Ranieri’s remarks that “somebody behind me” might have undermined him created an awkward backdrop for Shakespeare, the Italian’s assistant last season, when he arrived in Spain for the first leg of Leicester’s Champions League quarter-final against Atlético Madrid at Estadio Vicente Calderón.
Shakespeare has guided the team away from the Premier League’s relegation zone since taking charge after Ranieri’s dismissal but the former manager’s words led to renewed questions about whether the man who won the most implausible title of the modern era had been stabbed in the back.
“I think Claudio was in good humour, and came across as I know him, but from my first interview [since replacing him] I have said I spoke to him when he left and he thanked me for my time,” Shakespeare said. “I thanked him and there has never been any falling out. This is football and I am glad to see he is enjoying his football again.”
Pressed further, Shakespeare indicated he did not think Ranieri sounded absolutely certain – “I think he said ‘maybe’,” he noted – but could not explain why he would say it if there was no truth to the allegation. “My stance is still the same. We never had a falling out. I haven’t seen the interview live but I think I have answered the question.”
Ranieri had said he was aware of “a lot of stories” and, speaking on Monday, added he could not believe the players he had led to the championship would go against him, as has been reported. His comments have inevitably brought scrutiny on Shakespeare but when Ranieri was asked directly about his former assistant in a separate interview with Gazzetta dello Sport he appeared to exonerate him, describing him as a “loyal assistant”.
Shakespeare was asked whether he would have preferred Ranieri to name who he meant and whether it would have been better if his first post-sacking interview with the English media had not taken place in the week of such an important game. “Free speech is there for anybody,” Shakespeare said. “I don’t have a problem with it. I am quite comfortable with my own conscience, so I can’t do anything about it.”
Leicester go into Wednesday’s game without their captain, Wes Morgan, who is still troubled by a back problem, and with four players – Jamie Vardy, Robert Huth, Islam Slimani and Wilfried Ndidi – facing the possibility of missing the return leg if they receive yellow cards against Diego Simeone’s team.
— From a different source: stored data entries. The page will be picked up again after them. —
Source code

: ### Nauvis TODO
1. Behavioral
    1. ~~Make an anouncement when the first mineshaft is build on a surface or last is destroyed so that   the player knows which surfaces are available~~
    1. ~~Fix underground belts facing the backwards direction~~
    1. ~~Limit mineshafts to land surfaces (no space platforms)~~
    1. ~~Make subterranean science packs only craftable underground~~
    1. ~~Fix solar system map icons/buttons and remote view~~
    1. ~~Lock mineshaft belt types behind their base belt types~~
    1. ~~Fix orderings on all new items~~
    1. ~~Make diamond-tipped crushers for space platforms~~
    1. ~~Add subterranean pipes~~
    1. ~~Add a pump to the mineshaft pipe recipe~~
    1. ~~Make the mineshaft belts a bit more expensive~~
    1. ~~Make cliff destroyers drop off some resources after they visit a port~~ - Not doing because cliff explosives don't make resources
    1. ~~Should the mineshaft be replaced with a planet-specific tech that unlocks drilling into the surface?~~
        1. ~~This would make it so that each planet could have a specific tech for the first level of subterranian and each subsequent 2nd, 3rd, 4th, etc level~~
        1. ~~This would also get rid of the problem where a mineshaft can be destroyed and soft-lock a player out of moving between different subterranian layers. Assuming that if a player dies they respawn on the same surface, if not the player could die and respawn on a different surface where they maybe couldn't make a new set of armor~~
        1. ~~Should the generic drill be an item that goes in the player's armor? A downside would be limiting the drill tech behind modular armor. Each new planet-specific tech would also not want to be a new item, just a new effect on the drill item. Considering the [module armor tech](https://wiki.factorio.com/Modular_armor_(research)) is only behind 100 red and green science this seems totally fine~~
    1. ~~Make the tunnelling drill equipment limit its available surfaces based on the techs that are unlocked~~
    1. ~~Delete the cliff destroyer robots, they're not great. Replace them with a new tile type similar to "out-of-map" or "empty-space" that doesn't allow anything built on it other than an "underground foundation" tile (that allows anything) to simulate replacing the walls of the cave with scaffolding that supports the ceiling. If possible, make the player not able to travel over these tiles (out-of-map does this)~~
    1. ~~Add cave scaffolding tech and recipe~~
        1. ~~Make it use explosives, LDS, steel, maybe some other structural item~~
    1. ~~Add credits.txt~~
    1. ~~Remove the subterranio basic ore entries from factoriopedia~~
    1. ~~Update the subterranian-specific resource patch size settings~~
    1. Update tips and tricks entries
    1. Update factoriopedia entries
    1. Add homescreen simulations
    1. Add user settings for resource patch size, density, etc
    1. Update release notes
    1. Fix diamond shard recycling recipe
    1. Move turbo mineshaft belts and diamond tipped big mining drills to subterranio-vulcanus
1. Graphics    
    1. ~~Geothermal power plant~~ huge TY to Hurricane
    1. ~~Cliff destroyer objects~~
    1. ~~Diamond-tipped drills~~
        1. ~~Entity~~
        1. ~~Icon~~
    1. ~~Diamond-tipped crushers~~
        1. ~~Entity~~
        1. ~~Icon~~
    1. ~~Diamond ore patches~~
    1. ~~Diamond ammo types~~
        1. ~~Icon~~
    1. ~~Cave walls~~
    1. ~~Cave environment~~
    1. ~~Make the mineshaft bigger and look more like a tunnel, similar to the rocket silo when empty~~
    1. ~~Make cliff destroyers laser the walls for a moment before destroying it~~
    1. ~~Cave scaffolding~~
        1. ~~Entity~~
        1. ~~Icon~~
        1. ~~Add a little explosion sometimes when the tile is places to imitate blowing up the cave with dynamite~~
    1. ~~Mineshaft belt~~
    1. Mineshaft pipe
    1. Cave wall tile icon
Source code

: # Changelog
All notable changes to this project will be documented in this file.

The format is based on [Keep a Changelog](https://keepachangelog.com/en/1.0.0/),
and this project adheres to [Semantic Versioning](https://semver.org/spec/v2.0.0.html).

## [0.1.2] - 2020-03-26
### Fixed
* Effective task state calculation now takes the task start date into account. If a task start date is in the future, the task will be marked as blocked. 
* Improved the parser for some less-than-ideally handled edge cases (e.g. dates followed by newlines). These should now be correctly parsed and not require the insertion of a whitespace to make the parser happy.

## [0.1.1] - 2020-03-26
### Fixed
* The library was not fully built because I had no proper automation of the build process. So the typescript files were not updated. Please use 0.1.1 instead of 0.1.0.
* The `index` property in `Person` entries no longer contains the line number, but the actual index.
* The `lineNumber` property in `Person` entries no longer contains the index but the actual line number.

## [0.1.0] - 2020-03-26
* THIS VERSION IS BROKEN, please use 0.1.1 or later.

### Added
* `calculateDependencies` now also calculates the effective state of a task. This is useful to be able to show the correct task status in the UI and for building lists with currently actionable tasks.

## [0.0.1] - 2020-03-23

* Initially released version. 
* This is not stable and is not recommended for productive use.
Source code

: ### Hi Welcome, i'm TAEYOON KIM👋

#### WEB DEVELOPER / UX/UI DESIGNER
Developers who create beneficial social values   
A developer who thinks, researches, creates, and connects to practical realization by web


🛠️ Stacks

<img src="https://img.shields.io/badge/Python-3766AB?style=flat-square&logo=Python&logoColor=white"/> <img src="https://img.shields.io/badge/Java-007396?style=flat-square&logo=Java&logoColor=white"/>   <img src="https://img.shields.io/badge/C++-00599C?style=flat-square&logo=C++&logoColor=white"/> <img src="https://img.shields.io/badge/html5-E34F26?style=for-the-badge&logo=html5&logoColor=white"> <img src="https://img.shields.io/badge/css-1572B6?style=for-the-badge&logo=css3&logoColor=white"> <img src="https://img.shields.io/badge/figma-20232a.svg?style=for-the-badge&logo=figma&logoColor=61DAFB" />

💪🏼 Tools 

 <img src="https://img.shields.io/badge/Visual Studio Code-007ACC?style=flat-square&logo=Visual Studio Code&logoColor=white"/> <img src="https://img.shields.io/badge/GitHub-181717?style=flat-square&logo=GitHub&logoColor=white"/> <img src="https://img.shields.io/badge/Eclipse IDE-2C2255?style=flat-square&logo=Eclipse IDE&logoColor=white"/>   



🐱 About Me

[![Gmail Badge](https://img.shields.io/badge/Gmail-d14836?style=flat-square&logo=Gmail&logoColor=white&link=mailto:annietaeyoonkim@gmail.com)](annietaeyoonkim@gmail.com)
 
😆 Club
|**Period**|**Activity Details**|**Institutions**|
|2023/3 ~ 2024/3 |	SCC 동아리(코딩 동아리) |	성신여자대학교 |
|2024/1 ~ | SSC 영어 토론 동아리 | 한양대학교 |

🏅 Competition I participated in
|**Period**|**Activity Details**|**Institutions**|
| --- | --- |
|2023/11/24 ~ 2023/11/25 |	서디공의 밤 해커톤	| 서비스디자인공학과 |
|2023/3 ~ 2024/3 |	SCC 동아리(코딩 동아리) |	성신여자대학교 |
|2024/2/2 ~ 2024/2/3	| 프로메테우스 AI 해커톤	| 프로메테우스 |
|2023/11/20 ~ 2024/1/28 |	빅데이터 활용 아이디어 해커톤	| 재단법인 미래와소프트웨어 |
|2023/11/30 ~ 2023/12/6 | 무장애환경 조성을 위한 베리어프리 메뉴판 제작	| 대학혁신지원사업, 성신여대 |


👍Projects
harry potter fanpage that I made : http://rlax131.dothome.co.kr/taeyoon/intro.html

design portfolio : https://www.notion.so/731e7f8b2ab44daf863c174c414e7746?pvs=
Shakespeare said he would be reminding the relevant players to take extra care but was satisfied they would handle any provocation from the side who are third in La Liga. “We are generally a well-disciplined team. The players will be reminded about their responsibilities and to make sure we don’t get any stupid cards, and by that I mean for things like encroaching,” he said. “It is something we will talk about with the players. Game-management is important, and never more so than in Europe. You have to be prepared for the what-ifs and we will be ready for that.”